Authored by: Robert Repas, Associate Editor, firstname.lastname@example.org
Here are some of the most recent examples of how sensor technology brings efficiency and safety to new application areas.
Right-angle LVDTs take less space
Here’s one way to shorten a linear-variable-differential transformer (LVDT): Put the connector on the side instead of on the end. That’s the idea behind new LVDTs from Macro Sensors in Pennsauken, N. J. The company offers what it calls a right-angle configuration for its spring-loaded and through-bore LVDT position sensors. Besides making the LVDT shorter, the right-angle connection stops debris from accumulating inside the sensor body. Moreover, the bending radius of the mating cable does not add to the length when there’s a side connection. As a result, the installed length of the LVDT position sensors is at least 2 in. shorter than comparable units with an axially mounted connector.
Another advantage of this configuration: When open at both ends, it’s easy to clean dirt, grit, and dust out of the LVDT.
The sensors are rated to operate up to 220°F (105°C). Hermetically sealed versions, constructed entirely of stainless steel with coil windings sealed against hostile environments to IEC standard IP-68, can withstand pressures up to 1,000 psi. The LVDTs come in both ac and dc configurations. Dc-operated units use built-in electronics to provide such features as frictionless operation and dynamic response, with the added convenience and simplicity of dc input and precalibrated dc output.
Targeted applications include hostile environments containing caustic/corrosive materials or with extreme temperature variations. Many such LVDTs can be found providing displacement measurement in applications for automotive factories, forges and foundries, metal-fabricating machinery, paper and plastic-film plants, sawmills, process-automation applications, hydraulic cylinder, and all types of motion-control systems.
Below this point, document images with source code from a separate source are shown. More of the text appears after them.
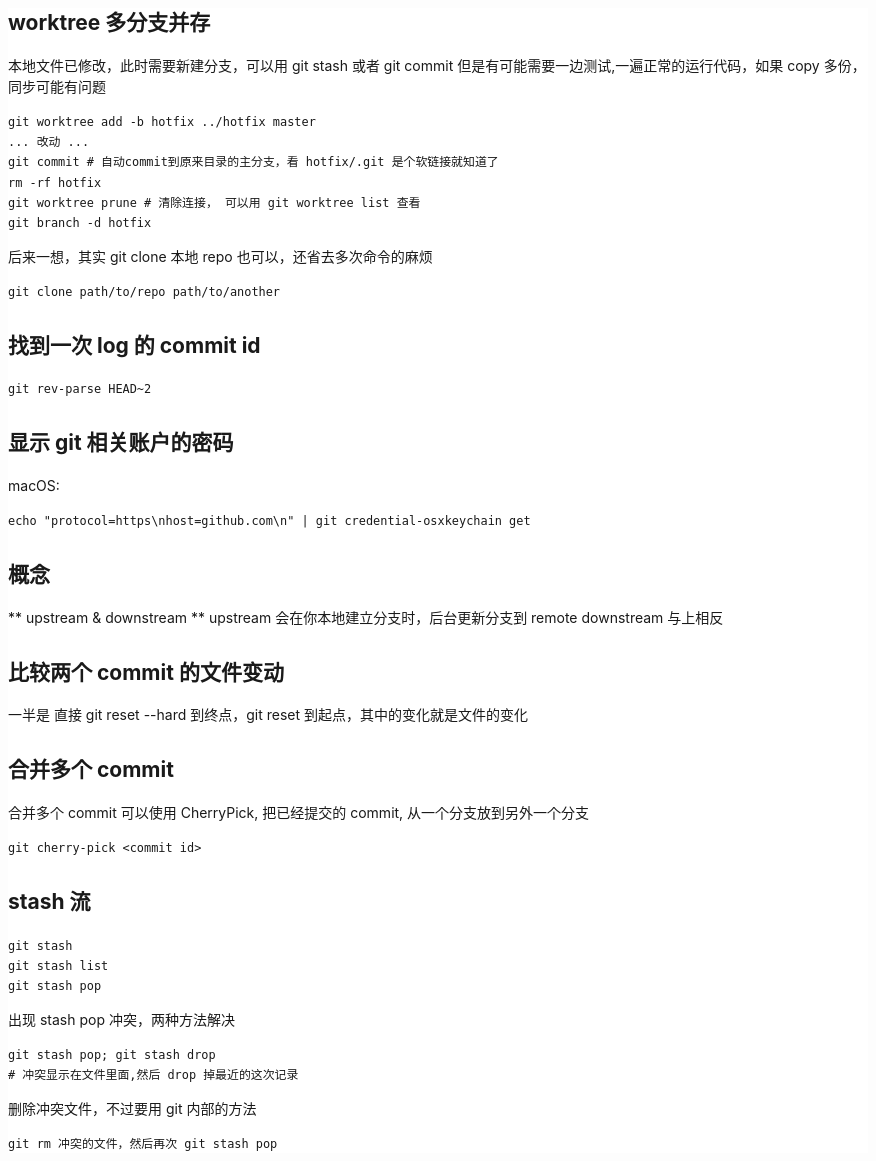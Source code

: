 ## worktree 多分支并存
本地文件已修改，此时需要新建分支，可以用 git stash 或者 git commit
但是有可能需要一边测试,一遍正常的运行代码，如果 copy 多份，同步可能有问题
```
git worktree add -b hotfix ../hotfix master
... 改动 ...
git commit # 自动commit到原来目录的主分支，看 hotfix/.git 是个软链接就知道了
rm -rf hotfix
git worktree prune # 清除连接， 可以用 git worktree list 查看
git branch -d hotfix
```

后来一想，其实 git clone 本地 repo 也可以，还省去多次命令的麻烦
```
git clone path/to/repo path/to/another
```


## 找到一次 log 的 commit id
```
git rev-parse HEAD~2
```

## 显示 git 相关账户的密码
macOS:
```
echo "protocol=https\nhost=github.com\n" | git credential-osxkeychain get
```

## 概念
** upstream & downstream **
upstream 会在你本地建立分支时，后台更新分支到 remote
downstream 与上相反


## 比较两个 commit 的文件变动
一半是 直接 git reset --hard 到终点，git reset 到起点，其中的变化就是文件的变化

## 合并多个 commit
合并多个 commit 可以使用 CherryPick, 把已经提交的 commit, 从一个分支放到另外一个分支
```
git cherry-pick <commit id>
```


## stash 流
```
git stash
git stash list
git stash pop
```
出现 stash pop 冲突，两种方法解决
```
git stash pop; git stash drop
# 冲突显示在文件里面,然后 drop 掉最近的这次记录
```
删除冲突文件，不过要用 git 内部的方法
```
git rm 冲突的文件，然后再次 git stash pop
```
Automotive tires inflated to the wrong pressure don’t last long and may fail prematurely. The same can be said for aircraft tires, as reported by the National Transportation Safety Board (NTSB) in a recently released report of an airliner accident.
NTSB Aircraft Accident Report AAR-10/02 outlines how a Learjet overran the runway during a rejected takeoff at Columbia Metropolitan Airport, in Columbia, S. C. The captain, the first officer, and two passengers were killed while two other passengers were seriously injured. The NTSB says a contribution to the accident was multiple tire failures during the takeoff roll caused by severe underinflation.
Surprisingly, there’s no requirement for aircraft of this type to have a tire-inflation reporting system. Mechanics read the pressure of each tire individually with a gage. On larger aircraft, this can take over an hour, as many times the tire stem is inaccessible, necessitating a change in aircraft position to bring the stem within reach.
In response, Crane Aerospace & Electronics in Lynnwood, Wash., developed the SmartStem system to provide fast and reliable wireless tire-pressure measurement. SmartStem technology replaces the existing tire-inflation valve stem with a special wireless tire-pressure-sensor valve stem that communicates tire pressure, temperature, and other stored information to a control unit onboard the aircraft or to a handheld reader. The newest handheld reader features an integrated display and tire data-management software used for analyzing the recorded information.
SmartStem technology is flight proven on the Boeing 777 and there is a version developed as part of the brake control and monitoring system for the Boeing 787 Dreamliner. The technology is also certified on a variety of Cessna Aircraft Co. business jets including the Sovereign and Citation X aircraft. Future applications include many large commercial, regional and military aircraft models.